- **What is being asked**
Lines below that hold the word "ENABLED" must be copied in full.

- **Material supplied**
===

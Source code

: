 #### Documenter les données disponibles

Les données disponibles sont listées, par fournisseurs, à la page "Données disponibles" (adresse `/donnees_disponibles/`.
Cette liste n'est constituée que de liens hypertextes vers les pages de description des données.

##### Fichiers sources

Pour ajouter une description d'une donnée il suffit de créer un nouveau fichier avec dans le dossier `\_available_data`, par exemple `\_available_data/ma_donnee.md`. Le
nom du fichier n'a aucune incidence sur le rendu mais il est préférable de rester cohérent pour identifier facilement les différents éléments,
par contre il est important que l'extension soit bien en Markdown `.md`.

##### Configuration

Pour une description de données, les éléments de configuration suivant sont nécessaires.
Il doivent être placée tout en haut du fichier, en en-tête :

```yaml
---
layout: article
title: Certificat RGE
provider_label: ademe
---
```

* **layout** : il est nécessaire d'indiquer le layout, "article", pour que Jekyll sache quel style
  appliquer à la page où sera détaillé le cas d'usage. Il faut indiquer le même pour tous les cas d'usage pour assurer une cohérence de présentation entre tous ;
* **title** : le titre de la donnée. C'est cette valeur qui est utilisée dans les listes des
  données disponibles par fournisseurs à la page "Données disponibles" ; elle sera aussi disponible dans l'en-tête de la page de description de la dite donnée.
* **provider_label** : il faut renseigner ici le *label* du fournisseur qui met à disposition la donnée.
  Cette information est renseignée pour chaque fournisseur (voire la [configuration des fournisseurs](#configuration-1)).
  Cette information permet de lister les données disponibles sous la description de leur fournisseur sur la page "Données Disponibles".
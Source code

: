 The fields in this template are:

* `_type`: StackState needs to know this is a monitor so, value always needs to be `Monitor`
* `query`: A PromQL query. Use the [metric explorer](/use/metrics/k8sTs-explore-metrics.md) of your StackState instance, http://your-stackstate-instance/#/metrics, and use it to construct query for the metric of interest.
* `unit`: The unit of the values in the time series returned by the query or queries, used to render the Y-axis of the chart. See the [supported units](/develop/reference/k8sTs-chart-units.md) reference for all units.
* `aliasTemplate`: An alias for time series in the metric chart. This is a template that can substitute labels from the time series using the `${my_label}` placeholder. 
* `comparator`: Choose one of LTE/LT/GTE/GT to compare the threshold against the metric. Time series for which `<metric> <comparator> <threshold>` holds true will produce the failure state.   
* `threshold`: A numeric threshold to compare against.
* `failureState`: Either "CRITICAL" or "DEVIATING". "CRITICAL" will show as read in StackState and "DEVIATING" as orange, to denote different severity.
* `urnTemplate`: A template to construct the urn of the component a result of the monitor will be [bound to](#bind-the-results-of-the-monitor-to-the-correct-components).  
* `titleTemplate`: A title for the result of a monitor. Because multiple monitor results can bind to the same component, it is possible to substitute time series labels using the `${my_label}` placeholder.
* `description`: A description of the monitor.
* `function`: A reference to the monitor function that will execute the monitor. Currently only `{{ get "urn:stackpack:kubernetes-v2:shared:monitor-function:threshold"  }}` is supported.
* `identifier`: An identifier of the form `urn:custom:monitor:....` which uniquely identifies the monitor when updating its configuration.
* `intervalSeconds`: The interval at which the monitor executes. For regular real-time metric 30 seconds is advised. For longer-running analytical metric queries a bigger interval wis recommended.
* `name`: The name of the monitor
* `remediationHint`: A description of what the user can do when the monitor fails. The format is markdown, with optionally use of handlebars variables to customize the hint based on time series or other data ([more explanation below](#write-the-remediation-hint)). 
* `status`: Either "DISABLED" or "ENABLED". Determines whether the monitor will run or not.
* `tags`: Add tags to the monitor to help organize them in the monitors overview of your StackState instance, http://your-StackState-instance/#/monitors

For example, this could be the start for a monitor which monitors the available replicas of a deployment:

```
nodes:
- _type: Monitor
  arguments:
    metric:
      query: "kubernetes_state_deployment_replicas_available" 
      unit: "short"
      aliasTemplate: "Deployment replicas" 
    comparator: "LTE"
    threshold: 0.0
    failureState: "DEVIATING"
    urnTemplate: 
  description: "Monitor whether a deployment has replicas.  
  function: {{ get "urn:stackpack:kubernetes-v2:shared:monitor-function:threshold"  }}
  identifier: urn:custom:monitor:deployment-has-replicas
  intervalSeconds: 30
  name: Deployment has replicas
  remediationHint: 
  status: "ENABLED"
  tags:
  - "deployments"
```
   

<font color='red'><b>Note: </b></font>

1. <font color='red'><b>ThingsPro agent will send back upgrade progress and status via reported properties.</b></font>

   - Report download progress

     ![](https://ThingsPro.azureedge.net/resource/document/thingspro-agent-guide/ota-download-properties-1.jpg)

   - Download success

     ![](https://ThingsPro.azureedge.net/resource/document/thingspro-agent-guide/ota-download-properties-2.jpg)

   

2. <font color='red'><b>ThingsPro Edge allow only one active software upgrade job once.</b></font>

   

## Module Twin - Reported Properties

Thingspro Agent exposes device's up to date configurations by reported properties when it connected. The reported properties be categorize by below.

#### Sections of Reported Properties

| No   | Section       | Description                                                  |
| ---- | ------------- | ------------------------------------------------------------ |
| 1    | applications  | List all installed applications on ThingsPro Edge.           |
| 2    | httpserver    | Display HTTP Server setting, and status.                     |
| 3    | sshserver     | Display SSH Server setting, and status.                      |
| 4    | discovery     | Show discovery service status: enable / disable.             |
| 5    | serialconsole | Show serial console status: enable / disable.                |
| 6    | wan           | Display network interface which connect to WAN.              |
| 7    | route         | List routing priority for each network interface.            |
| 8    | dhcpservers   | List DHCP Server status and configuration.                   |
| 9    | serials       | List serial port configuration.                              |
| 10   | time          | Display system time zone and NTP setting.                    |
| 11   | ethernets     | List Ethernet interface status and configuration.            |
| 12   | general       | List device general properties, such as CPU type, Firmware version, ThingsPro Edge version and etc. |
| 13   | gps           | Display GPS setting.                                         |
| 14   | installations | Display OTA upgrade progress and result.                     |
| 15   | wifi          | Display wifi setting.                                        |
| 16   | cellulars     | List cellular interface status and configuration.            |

===

- **The answer**
* `status`: Either "DISABLED" or "ENABLED". Determines whether the monitor will run or not.
  status: "ENABLED"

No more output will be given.